**TO DO**
Of the entries below, restate word for word only the section that runs from the line with "## Print-on-demand <!--Miriam-->" to the line with "## Artist-/designer-run projects: Badlands, KYUR8, artistsebooks", counting both ends.

Saved data entries
┌────────

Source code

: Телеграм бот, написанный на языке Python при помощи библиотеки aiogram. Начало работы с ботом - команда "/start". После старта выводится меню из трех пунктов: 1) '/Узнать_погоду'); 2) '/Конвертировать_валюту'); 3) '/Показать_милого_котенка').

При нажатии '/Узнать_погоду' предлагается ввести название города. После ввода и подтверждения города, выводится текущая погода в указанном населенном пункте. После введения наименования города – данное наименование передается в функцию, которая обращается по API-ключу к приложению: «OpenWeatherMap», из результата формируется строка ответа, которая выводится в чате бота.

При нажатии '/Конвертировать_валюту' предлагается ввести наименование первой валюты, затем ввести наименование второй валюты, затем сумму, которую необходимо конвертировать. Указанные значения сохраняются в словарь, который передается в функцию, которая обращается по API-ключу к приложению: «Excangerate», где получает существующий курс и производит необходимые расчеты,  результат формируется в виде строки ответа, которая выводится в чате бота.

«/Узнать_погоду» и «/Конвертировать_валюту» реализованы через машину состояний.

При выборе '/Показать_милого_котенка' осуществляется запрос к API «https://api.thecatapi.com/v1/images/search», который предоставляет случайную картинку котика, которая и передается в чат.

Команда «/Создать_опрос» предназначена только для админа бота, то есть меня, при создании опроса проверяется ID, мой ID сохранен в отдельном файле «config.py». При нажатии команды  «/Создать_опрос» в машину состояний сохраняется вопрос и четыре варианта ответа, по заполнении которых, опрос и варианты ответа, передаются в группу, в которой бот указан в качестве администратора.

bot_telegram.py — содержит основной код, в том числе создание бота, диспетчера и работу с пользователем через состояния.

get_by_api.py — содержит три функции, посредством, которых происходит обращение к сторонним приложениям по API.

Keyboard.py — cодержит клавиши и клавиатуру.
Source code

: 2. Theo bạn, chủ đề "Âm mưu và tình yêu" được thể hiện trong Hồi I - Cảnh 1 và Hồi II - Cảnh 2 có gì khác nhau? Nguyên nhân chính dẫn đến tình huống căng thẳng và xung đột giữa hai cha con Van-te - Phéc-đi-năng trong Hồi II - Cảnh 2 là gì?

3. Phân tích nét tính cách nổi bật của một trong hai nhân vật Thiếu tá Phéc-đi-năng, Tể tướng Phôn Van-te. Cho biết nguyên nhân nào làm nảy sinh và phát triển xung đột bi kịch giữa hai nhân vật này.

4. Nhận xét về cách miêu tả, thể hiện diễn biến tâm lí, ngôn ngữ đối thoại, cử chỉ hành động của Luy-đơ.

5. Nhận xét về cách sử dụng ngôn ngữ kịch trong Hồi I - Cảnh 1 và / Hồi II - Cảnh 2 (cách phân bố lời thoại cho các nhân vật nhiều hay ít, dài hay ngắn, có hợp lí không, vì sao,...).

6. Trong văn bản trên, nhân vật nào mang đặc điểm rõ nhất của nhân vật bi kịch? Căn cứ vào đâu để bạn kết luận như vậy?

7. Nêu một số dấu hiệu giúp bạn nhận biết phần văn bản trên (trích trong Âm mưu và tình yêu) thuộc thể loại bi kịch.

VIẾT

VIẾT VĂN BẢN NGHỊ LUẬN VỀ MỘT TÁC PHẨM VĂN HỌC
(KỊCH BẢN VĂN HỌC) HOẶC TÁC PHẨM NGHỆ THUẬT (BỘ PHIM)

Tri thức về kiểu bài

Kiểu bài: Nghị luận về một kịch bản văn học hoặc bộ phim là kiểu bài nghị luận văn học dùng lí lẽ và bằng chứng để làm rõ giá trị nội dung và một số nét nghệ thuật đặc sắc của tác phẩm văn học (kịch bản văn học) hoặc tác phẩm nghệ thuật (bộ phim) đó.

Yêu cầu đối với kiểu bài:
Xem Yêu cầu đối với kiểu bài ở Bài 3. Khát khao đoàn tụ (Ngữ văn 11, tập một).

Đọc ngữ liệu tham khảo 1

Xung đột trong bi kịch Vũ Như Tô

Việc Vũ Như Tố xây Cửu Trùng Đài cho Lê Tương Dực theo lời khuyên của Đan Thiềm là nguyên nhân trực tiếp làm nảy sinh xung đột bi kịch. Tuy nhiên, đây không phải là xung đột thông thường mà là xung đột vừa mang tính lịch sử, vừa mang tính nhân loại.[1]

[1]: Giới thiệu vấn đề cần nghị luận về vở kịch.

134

└────────
┌────────

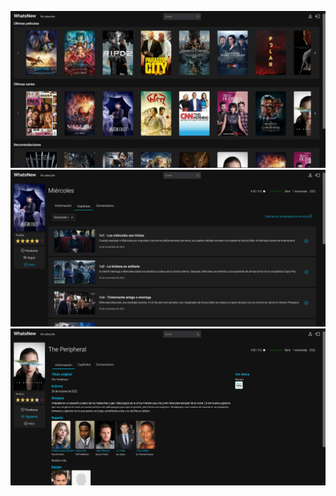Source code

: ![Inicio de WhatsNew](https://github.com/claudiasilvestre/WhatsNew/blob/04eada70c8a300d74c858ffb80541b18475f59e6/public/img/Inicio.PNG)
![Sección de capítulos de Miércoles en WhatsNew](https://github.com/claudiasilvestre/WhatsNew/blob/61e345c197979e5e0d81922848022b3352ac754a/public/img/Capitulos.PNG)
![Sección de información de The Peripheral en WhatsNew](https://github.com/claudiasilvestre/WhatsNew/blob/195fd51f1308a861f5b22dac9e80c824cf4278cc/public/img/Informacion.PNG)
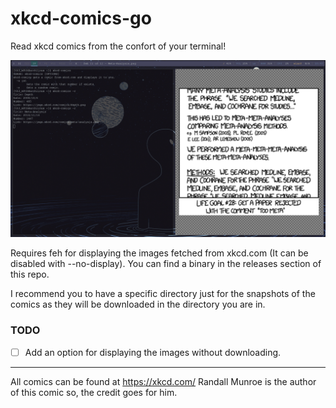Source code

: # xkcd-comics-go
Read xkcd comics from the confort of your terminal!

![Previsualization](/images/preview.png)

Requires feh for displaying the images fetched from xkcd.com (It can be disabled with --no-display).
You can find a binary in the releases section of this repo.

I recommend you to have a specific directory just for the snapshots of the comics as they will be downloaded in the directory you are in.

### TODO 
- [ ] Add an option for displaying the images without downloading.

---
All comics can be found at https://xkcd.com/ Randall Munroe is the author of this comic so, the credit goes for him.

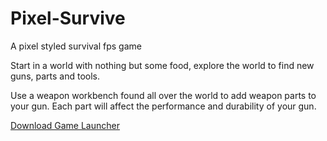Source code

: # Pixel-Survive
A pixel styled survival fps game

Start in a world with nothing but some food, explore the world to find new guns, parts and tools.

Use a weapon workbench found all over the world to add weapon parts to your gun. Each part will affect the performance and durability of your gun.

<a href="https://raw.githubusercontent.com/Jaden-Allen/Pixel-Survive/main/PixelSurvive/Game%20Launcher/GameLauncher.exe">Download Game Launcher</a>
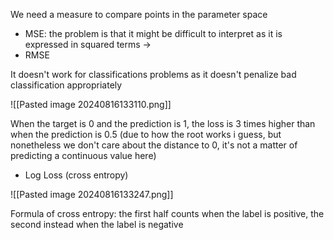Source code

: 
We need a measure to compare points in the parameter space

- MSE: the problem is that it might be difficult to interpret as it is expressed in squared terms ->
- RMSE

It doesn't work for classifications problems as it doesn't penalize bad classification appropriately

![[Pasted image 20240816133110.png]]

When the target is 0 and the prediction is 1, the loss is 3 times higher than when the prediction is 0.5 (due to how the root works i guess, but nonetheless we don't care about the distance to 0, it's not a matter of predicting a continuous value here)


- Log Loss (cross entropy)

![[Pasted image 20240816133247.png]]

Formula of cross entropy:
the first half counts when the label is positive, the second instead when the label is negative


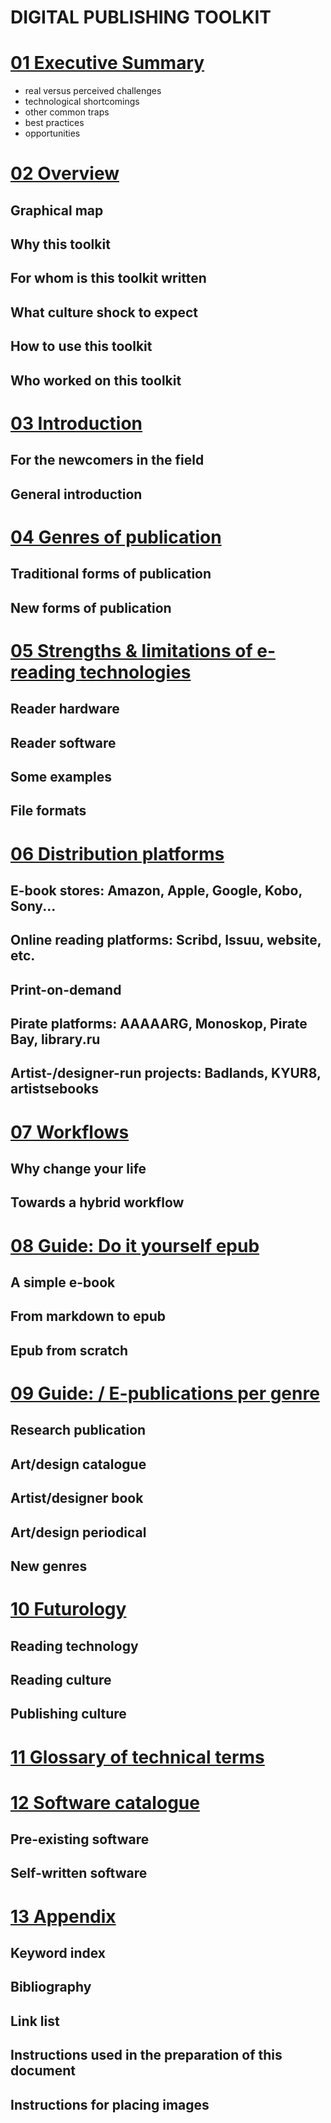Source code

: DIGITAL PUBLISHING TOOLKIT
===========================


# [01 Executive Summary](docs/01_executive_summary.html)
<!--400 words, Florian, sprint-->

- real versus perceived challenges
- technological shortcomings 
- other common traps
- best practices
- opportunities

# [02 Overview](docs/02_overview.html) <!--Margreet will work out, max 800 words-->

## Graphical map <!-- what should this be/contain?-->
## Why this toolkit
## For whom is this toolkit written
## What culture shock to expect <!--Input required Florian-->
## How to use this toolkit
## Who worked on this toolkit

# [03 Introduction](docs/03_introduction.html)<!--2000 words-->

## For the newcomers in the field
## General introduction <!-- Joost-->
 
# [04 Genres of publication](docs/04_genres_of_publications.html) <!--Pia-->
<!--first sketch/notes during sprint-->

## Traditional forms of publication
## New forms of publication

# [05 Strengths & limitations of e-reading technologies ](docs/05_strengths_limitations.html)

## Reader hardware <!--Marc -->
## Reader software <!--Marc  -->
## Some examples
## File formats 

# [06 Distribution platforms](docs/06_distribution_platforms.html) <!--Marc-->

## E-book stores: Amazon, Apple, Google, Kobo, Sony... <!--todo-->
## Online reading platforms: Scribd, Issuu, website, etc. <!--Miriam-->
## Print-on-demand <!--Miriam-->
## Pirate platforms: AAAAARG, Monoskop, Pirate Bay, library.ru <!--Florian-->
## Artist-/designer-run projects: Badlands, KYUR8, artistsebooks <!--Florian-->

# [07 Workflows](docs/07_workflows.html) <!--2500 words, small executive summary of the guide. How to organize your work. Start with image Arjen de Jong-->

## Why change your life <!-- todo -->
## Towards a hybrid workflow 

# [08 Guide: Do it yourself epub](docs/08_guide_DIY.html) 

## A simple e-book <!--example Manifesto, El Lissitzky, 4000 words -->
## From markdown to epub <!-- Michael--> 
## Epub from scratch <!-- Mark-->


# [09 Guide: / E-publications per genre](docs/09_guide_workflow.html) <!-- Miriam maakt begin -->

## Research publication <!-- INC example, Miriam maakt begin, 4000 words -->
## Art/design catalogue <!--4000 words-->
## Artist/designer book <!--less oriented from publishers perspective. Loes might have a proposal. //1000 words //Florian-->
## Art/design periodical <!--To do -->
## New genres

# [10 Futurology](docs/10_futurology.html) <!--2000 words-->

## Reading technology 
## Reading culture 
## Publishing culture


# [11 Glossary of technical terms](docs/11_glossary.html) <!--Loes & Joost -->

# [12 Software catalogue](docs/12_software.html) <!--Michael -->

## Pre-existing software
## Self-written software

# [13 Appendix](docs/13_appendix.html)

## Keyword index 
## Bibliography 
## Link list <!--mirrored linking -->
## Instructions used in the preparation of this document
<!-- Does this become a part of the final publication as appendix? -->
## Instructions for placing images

└────────

**OUTPUT FOR THIS TASK**
## Print-on-demand <!--Miriam-->
## Pirate platforms: AAAAARG, Monoskop, Pirate Bay, library.ru <!--Florian-->
## Artist-/designer-run projects: Badlands, KYUR8, artistsebooks <!--Florian-->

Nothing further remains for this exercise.